Make up the brown rice and hamburger diet for her and put her organic yogurt. She will love this stuff all dogs do it is great for getting her stomach back to normal. ( Buy the plain flavor). Let her plenty of rest and lots of fluids.

Matayha one of my dogs is the soul survivor of parvo that a rescue batch of puppies I had got. The ywere doing fine until my sister brought home another rescue. Matayha is going to be 8yrs old this coming yr. 

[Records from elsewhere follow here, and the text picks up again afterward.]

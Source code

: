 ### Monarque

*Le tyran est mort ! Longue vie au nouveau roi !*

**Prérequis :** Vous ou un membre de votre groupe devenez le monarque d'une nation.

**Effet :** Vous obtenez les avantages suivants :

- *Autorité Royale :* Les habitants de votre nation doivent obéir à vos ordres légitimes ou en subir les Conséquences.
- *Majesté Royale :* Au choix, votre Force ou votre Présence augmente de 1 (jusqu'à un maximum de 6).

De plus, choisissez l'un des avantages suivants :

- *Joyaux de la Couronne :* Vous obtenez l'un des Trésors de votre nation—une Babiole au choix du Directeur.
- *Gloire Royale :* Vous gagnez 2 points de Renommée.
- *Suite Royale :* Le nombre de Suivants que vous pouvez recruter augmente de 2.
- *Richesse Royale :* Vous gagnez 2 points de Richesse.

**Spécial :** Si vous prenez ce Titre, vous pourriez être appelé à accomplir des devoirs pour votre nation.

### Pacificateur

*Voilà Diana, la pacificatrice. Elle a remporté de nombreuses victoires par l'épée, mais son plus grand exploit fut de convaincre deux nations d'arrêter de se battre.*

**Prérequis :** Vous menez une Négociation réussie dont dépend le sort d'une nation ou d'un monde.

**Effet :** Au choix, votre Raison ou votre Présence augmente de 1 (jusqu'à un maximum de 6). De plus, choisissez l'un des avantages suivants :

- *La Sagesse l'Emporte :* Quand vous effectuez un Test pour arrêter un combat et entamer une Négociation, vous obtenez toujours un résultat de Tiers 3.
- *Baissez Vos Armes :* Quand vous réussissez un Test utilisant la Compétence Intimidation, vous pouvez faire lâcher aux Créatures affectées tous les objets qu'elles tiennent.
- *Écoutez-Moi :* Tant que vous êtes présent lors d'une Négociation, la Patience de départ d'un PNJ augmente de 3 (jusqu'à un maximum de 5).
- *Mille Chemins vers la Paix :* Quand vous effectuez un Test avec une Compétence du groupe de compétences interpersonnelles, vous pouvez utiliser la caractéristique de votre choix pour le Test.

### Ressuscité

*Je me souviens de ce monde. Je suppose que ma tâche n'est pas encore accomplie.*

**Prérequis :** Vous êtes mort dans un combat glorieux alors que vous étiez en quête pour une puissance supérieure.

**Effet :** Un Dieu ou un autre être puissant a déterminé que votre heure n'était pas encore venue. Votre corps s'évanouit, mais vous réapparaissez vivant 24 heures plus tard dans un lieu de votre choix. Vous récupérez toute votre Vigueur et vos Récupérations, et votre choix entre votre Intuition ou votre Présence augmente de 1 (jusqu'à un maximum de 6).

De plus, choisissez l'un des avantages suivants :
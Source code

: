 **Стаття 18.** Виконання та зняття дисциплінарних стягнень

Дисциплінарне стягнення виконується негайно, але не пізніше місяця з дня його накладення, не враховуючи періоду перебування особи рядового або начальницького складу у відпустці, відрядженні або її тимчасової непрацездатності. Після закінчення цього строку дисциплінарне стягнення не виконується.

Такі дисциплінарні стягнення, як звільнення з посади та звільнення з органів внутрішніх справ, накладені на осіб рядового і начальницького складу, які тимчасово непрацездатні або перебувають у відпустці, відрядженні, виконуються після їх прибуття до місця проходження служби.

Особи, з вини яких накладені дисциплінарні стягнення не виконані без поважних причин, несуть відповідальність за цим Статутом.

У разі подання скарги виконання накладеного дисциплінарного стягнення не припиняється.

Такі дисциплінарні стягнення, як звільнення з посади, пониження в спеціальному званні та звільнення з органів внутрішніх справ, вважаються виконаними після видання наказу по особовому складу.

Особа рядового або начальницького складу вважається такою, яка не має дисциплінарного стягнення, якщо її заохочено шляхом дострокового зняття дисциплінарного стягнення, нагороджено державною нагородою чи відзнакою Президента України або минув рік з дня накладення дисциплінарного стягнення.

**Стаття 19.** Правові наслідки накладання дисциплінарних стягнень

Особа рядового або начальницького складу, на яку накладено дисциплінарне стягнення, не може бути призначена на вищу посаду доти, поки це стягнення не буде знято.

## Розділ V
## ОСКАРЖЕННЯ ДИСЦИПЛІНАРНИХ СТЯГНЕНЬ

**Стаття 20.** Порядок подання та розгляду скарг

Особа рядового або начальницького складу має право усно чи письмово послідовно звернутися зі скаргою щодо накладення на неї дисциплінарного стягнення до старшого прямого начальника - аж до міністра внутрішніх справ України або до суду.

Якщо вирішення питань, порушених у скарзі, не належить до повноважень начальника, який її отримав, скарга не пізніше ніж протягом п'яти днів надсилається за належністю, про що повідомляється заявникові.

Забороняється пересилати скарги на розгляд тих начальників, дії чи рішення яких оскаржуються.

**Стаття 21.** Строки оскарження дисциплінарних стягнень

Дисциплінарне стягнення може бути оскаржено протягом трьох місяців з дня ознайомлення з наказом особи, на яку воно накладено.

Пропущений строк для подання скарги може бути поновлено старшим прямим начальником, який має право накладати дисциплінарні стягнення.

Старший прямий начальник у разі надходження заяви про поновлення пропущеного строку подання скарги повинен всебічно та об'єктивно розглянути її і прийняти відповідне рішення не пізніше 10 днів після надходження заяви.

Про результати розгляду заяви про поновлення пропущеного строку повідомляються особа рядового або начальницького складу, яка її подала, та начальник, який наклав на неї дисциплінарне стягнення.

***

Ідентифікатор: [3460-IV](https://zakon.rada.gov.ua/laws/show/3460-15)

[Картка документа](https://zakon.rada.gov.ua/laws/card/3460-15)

With lots of love and some bland food your pup will be back on track.


----------



## Friend (Nov 5, 2009)

You may also try adding Pedialyte to her water for the electrolytes for your pup if she's still having diarrhea. etc.


----------



## SnoopsMomma (Nov 5, 2009)

I saved a dog with parvo and it does take them quite sometime to come out of it. Listen to these guys and Im sure she will be fine. Give her lots of love and affection


----------



## performanceknls (Apr 4, 2009)

How's your pup doing?


----------



## SnoopsMomma (Nov 5, 2009)

He survived quite nicely it was my roommate at the times dog. He was actually lab and after night up being up with him all night and force feeding water cause they wouldnt take him to the vet he recovered completely.


----------



## sk8trf69 (Oct 13, 2009)

My puppy is doing so much better putting her weight back on slowley I actually posted earlier today on how much better she is doing I seen her sisters today and they were so much bigger than she is and I got upset cause she is so small but I was told she will start growing once she starts feeling a little better and puts some weight on I can't wait i want her to be able to come up and down stairs on her own and be able to play rough with her I guess I just gotta be patient it's just been such a long past two months I can't wait


----------